** Opening AVAILABLE RECORDS block **
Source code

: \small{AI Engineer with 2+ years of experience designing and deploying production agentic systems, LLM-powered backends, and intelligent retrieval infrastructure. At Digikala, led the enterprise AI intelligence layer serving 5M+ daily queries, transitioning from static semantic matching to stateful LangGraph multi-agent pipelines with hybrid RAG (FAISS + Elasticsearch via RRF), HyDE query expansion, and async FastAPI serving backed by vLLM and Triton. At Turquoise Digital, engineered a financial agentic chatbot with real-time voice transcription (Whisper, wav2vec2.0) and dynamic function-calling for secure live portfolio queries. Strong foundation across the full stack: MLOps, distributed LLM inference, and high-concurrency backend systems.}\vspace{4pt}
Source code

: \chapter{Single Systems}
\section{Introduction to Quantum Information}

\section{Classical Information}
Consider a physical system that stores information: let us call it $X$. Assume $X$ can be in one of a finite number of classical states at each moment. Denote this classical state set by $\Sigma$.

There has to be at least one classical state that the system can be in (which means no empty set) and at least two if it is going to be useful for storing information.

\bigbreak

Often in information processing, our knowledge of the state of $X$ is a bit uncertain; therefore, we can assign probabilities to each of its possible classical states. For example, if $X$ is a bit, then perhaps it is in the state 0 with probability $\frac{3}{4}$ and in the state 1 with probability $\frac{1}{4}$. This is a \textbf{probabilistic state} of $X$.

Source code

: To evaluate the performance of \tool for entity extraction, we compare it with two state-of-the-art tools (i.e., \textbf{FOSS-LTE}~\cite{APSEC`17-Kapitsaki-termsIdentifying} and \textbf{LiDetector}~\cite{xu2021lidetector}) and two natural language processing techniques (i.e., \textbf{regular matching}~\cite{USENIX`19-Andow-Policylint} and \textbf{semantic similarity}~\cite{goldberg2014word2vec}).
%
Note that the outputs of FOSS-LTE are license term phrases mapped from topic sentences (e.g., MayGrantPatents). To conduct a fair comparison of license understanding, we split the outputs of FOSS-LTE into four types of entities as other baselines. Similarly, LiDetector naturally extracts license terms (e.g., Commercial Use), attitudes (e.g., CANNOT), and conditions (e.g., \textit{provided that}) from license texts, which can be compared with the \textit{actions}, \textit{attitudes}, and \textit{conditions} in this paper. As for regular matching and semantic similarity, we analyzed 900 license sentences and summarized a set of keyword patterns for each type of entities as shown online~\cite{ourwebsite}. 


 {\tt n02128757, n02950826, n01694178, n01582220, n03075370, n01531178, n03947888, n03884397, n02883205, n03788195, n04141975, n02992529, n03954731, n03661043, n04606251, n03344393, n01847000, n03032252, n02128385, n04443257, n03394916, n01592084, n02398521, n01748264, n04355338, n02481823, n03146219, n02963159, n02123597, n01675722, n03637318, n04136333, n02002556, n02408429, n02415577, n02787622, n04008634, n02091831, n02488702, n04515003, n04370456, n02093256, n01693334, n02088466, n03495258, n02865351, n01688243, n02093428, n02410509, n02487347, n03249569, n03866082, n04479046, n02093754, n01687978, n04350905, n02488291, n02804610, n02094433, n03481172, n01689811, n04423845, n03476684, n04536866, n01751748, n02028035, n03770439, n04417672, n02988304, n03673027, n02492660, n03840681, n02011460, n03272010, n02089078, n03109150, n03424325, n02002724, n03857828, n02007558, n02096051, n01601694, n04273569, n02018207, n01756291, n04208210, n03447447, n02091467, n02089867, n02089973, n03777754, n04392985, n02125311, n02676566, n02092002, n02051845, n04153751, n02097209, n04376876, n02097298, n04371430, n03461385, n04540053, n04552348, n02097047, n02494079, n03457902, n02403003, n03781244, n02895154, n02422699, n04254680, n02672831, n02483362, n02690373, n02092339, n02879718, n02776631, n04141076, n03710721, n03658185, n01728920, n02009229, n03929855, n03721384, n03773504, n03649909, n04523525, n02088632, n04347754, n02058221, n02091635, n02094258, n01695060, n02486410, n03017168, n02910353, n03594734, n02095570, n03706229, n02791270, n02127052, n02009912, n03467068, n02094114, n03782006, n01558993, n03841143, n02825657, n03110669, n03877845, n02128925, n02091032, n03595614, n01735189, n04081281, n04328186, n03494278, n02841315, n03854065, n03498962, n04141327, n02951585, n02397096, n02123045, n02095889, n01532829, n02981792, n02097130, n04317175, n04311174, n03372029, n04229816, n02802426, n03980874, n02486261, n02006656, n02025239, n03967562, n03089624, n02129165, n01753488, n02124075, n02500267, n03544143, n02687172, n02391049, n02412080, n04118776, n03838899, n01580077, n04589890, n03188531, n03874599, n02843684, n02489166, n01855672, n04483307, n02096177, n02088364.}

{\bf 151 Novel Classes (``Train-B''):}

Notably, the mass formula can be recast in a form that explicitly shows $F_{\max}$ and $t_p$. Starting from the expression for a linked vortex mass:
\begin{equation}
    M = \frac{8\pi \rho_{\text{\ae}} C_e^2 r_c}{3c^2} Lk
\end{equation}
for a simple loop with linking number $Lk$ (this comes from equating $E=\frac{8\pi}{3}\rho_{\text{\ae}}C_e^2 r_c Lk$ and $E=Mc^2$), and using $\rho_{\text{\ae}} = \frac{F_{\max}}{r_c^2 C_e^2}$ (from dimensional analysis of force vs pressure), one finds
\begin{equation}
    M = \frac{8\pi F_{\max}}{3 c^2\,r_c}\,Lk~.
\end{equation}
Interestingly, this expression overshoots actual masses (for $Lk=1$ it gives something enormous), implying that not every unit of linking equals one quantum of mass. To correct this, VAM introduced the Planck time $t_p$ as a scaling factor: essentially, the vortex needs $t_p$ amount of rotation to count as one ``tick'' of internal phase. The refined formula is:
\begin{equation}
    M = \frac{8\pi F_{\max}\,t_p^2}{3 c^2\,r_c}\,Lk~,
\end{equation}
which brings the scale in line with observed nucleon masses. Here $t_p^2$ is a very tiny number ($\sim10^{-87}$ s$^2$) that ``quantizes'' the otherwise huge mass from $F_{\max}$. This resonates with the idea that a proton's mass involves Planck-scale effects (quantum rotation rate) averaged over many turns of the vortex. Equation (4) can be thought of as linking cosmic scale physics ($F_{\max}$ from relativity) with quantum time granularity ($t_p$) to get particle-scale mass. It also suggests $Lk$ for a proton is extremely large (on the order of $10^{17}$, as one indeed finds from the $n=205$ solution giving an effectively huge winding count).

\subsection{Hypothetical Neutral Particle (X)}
** Closing AVAILABLE RECORDS block **
Your answer should be the listing itself, repeated exactly.

Source code

: \small{AI Engineer with 2+ years of experience designing and deploying production agentic systems, LLM-powered backends, and intelligent retrieval infrastructure. At Digikala, led the enterprise AI intelligence layer serving 5M+ daily queries, transitioning from static semantic matching to stateful LangGraph multi-agent pipelines with hybrid RAG (FAISS + Elasticsearch via RRF), HyDE query expansion, and async FastAPI serving backed by vLLM and Triton. At Turquoise Digital, engineered a financial agentic chatbot with real-time voice transcription (Whisper, wav2vec2.0) and dynamic function-calling for secure live portfolio queries. Strong foundation across the full stack: MLOps, distributed LLM inference, and high-concurrency backend systems.}\vspace{4pt}
Source code

: \chapter{Single Systems}
\section{Introduction to Quantum Information}

\section{Classical Information}
Consider a physical system that stores information: let us call it $X$. Assume $X$ can be in one of a finite number of classical states at each moment. Denote this classical state set by $\Sigma$.

There has to be at least one classical state that the system can be in (which means no empty set) and at least two if it is going to be useful for storing information.

\bigbreak

Often in information processing, our knowledge of the state of $X$ is a bit uncertain; therefore, we can assign probabilities to each of its possible classical states. For example, if $X$ is a bit, then perhaps it is in the state 0 with probability $\frac{3}{4}$ and in the state 1 with probability $\frac{1}{4}$. This is a \textbf{probabilistic state} of $X$.

Source code

: To evaluate the performance of \tool for entity extraction, we compare it with two state-of-the-art tools (i.e., \textbf{FOSS-LTE}~\cite{APSEC`17-Kapitsaki-termsIdentifying} and \textbf{LiDetector}~\cite{xu2021lidetector}) and two natural language processing techniques (i.e., \textbf{regular matching}~\cite{USENIX`19-Andow-Policylint} and \textbf{semantic similarity}~\cite{goldberg2014word2vec}).
%
Note that the outputs of FOSS-LTE are license term phrases mapped from topic sentences (e.g., MayGrantPatents). To conduct a fair comparison of license understanding, we split the outputs of FOSS-LTE into four types of entities as other baselines. Similarly, LiDetector naturally extracts license terms (e.g., Commercial Use), attitudes (e.g., CANNOT), and conditions (e.g., \textit{provided that}) from license texts, which can be compared with the \textit{actions}, \textit{attitudes}, and \textit{conditions} in this paper. As for regular matching and semantic similarity, we analyzed 900 license sentences and summarized a set of keyword patterns for each type of entities as shown online~\cite{ourwebsite}. 


 {\tt n02128757, n02950826, n01694178, n01582220, n03075370, n01531178, n03947888, n03884397, n02883205, n03788195, n04141975, n02992529, n03954731, n03661043, n04606251, n03344393, n01847000, n03032252, n02128385, n04443257, n03394916, n01592084, n02398521, n01748264, n04355338, n02481823, n03146219, n02963159, n02123597, n01675722, n03637318, n04136333, n02002556, n02408429, n02415577, n02787622, n04008634, n02091831, n02488702, n04515003, n04370456, n02093256, n01693334, n02088466, n03495258, n02865351, n01688243, n02093428, n02410509, n02487347, n03249569, n03866082, n04479046, n02093754, n01687978, n04350905, n02488291, n02804610, n02094433, n03481172, n01689811, n04423845, n03476684, n04536866, n01751748, n02028035, n03770439, n04417672, n02988304, n03673027, n02492660, n03840681, n02011460, n03272010, n02089078, n03109150, n03424325, n02002724, n03857828, n02007558, n02096051, n01601694, n04273569, n02018207, n01756291, n04208210, n03447447, n02091467, n02089867, n02089973, n03777754, n04392985, n02125311, n02676566, n02092002, n02051845, n04153751, n02097209, n04376876, n02097298, n04371430, n03461385, n04540053, n04552348, n02097047, n02494079, n03457902, n02403003, n03781244, n02895154, n02422699, n04254680, n02672831, n02483362, n02690373, n02092339, n02879718, n02776631, n04141076, n03710721, n03658185, n01728920, n02009229, n03929855, n03721384, n03773504, n03649909, n04523525, n02088632, n04347754, n02058221, n02091635, n02094258, n01695060, n02486410, n03017168, n02910353, n03594734, n02095570, n03706229, n02791270, n02127052, n02009912, n03467068, n02094114, n03782006, n01558993, n03841143, n02825657, n03110669, n03877845, n02128925, n02091032, n03595614, n01735189, n04081281, n04328186, n03494278, n02841315, n03854065, n03498962, n04141327, n02951585, n02397096, n02123045, n02095889, n01532829, n02981792, n02097130, n04317175, n04311174, n03372029, n04229816, n02802426, n03980874, n02486261, n02006656, n02025239, n03967562, n03089624, n02129165, n01753488, n02124075, n02500267, n03544143, n02687172, n02391049, n02412080, n04118776, n03838899, n01580077, n04589890, n03188531, n03874599, n02843684, n02489166, n01855672, n04483307, n02096177, n02088364.}

{\bf 151 Novel Classes (``Train-B''):}

Notably, the mass formula can be recast in a form that explicitly shows $F_{\max}$ and $t_p$. Starting from the expression for a linked vortex mass:
\begin{equation}
    M = \frac{8\pi \rho_{\text{\ae}} C_e^2 r_c}{3c^2} Lk
\end{equation}
for a simple loop with linking number $Lk$ (this comes from equating $E=\frac{8\pi}{3}\rho_{\text{\ae}}C_e^2 r_c Lk$ and $E=Mc^2$), and using $\rho_{\text{\ae}} = \frac{F_{\max}}{r_c^2 C_e^2}$ (from dimensional analysis of force vs pressure), one finds
\begin{equation}
    M = \frac{8\pi F_{\max}}{3 c^2\,r_c}\,Lk~.
\end{equation}
Interestingly, this expression overshoots actual masses (for $Lk=1$ it gives something enormous), implying that not every unit of linking equals one quantum of mass. To correct this, VAM introduced the Planck time $t_p$ as a scaling factor: essentially, the vortex needs $t_p$ amount of rotation to count as one ``tick'' of internal phase. The refined formula is:
\begin{equation}
    M = \frac{8\pi F_{\max}\,t_p^2}{3 c^2\,r_c}\,Lk~,
\end{equation}
which brings the scale in line with observed nucleon masses. Here $t_p^2$ is a very tiny number ($\sim10^{-87}$ s$^2$) that ``quantizes'' the otherwise huge mass from $F_{\max}$. This resonates with the idea that a proton's mass involves Planck-scale effects (quantum rotation rate) averaged over many turns of the vortex. Equation (4) can be thought of as linking cosmic scale physics ($F_{\max}$ from relativity) with quantum time granularity ($t_p$) to get particle-scale mass. It also suggests $Lk$ for a proton is extremely large (on the order of $10^{17}$, as one indeed finds from the $n=205$ solution giving an effectively huge winding count).

\subsection{Hypothetical Neutral Particle (X)}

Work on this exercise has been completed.